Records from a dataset

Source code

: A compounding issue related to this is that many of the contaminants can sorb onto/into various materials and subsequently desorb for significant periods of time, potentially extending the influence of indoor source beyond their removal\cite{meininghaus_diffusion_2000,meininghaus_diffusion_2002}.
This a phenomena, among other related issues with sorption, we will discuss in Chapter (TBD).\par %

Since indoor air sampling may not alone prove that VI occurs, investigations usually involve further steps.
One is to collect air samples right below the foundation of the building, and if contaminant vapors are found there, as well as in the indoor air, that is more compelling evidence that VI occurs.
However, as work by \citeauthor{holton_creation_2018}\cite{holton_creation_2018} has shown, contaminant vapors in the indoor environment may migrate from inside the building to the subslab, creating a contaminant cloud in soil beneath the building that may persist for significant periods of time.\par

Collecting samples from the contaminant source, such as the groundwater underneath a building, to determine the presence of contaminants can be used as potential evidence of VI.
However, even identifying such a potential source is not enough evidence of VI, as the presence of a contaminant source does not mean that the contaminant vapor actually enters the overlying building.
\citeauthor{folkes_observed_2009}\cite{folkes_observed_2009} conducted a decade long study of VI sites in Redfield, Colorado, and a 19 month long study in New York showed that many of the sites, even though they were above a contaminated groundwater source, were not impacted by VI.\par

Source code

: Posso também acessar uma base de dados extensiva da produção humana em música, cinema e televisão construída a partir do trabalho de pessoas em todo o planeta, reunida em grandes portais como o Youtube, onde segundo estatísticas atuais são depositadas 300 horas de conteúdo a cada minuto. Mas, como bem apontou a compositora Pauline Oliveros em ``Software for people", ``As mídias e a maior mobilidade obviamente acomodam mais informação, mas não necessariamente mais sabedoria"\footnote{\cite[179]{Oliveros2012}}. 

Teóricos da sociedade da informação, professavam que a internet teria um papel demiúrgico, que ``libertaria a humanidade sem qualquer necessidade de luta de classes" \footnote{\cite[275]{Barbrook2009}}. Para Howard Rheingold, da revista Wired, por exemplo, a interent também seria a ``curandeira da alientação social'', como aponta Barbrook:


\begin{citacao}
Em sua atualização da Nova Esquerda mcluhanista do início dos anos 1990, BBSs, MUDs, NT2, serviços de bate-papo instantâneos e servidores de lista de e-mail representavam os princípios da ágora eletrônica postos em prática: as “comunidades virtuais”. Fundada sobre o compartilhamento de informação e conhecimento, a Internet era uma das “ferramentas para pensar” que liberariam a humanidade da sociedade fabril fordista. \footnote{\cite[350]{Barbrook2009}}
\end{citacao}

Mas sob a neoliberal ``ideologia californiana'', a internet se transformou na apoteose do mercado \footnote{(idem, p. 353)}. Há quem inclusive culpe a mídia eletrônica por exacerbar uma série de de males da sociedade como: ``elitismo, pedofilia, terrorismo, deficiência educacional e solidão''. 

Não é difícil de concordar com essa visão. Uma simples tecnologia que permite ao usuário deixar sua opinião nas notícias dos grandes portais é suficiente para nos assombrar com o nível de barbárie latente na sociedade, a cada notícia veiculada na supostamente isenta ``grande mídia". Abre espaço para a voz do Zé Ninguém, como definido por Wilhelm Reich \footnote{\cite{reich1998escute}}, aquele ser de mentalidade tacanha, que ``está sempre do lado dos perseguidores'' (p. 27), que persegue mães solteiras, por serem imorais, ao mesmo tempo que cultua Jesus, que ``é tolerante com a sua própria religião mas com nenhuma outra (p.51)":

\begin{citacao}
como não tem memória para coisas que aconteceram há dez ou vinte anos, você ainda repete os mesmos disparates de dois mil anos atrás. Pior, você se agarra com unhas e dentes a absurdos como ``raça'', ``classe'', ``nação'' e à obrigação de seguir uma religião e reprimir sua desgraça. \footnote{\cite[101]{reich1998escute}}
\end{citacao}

▶ **EXERCISE PROMPT**: Search the data for "related". Copy every matching line.

▶ **EXERCISE RESULT**:
: A compounding issue related to this is that many of the contaminants can sorb onto/into various materials and subsequently desorb for significant periods of time, potentially extending the influence of indoor source beyond their removal\cite{meininghaus_diffusion_2000,meininghaus_diffusion_2002}.
This a phenomena, among other related issues with sorption, we will discuss in Chapter (TBD).\par %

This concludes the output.